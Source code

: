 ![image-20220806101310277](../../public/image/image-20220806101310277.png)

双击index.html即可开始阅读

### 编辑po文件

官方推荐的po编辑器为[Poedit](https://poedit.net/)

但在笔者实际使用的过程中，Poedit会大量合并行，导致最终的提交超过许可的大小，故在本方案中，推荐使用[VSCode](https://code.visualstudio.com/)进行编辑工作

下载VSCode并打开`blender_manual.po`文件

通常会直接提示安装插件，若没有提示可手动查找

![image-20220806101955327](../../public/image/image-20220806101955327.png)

-=-=-

Scan the records for the string "https" and report each line where it occurs.

* [TASK ANSWER]
官方推荐的po编辑器为[Poedit](https://poedit.net/)
但在笔者实际使用的过程中，Poedit会大量合并行，导致最终的提交超过许可的大小，故在本方案中，推荐使用[VSCode](https://code.visualstudio.com/)进行编辑工作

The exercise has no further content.